Turkish Prime Minister Recep Tayyip Erdogan met with Syrian President Bashar Assad in Damascus Wednesday to discuss restarting stalled negotiations between Syria and Israel.
Following the meeting, Erdogan told reporters he visited Syria after receiving several requests to help revive peace talks between Israel and Syria.
“We feel a responsibility ... Requests to resume the process have started to come. We are working on the issue,” Erdogan told reporters.
In 2008, Turkey brokered four rounds of indirect talks between Israel and Syria, which have been delayed since December due to Israel’s Operation Cast Lead in the Gaza Strip.

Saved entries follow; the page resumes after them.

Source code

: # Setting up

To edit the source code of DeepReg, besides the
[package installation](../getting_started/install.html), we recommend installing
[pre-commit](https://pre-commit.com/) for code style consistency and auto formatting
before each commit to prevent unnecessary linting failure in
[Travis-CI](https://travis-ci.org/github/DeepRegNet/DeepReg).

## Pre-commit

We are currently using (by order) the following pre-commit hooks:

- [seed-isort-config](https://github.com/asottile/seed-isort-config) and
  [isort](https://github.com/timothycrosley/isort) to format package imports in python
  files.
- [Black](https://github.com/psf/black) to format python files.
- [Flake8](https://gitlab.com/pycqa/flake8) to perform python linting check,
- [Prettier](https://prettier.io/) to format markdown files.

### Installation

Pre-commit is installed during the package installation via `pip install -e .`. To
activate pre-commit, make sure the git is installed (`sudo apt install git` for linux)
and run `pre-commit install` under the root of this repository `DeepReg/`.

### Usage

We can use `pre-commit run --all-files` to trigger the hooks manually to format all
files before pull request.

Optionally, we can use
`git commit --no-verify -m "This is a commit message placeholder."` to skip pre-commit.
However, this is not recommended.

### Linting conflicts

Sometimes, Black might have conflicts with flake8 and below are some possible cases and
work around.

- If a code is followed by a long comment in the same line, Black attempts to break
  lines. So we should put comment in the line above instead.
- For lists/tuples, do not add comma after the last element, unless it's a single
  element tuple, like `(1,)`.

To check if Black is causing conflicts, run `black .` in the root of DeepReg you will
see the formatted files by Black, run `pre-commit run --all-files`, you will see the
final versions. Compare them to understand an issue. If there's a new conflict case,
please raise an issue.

Responding to news of the meeting, Prime Minister Benjamin Netanyahu’s media advisor Nir Hefetz said, “The Prime Minister said that he is willing to travel to anywhere necessary to this end, and that any channel – the Turkish or the American – is legitimate.”
Meanwhile, a senior Likud part member in Israel questioned Erdogan’s role as a neutral broker and expressed doubt on Assad’s willingness to forge peace.
As a precondition to peace negotiations, Syria seeks the entire return of the Golan Heights, which Israel seized during the 1967 Six Day War. In May, however, Assad played down the possibility of talks, saying Syria lacked a “partner.”